* About this task
Go through each line of the records below and count those with the word "nbsp"; give only the total.
**** Given data ****
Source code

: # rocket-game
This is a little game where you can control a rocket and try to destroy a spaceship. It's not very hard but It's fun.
****
**** Given data ****
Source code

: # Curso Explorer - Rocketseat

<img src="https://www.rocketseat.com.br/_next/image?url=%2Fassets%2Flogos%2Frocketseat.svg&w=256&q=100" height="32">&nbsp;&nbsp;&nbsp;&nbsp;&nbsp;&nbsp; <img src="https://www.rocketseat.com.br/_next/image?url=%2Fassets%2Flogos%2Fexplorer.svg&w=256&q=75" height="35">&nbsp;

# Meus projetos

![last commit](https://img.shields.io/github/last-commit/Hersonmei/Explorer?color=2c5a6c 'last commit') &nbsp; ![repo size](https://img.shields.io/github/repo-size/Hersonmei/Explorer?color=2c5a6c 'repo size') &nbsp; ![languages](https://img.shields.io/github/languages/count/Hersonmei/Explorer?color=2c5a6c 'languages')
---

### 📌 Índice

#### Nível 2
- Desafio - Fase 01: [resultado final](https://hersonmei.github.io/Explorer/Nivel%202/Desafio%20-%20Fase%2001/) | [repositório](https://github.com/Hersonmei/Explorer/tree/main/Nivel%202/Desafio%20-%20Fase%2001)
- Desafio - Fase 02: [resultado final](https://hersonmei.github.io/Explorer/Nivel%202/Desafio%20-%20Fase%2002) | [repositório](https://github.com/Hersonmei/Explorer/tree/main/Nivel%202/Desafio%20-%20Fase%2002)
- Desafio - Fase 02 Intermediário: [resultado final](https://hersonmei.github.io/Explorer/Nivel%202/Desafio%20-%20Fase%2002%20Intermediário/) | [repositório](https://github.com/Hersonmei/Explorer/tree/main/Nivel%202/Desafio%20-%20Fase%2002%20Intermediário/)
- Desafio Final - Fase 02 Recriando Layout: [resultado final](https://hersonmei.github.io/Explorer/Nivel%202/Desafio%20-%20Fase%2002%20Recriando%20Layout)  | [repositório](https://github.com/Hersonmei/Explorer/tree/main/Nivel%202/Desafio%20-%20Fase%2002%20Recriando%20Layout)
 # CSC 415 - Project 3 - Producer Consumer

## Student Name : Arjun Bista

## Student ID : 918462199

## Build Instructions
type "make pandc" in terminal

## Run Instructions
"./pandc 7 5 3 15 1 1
****
* Solution to the exercise
2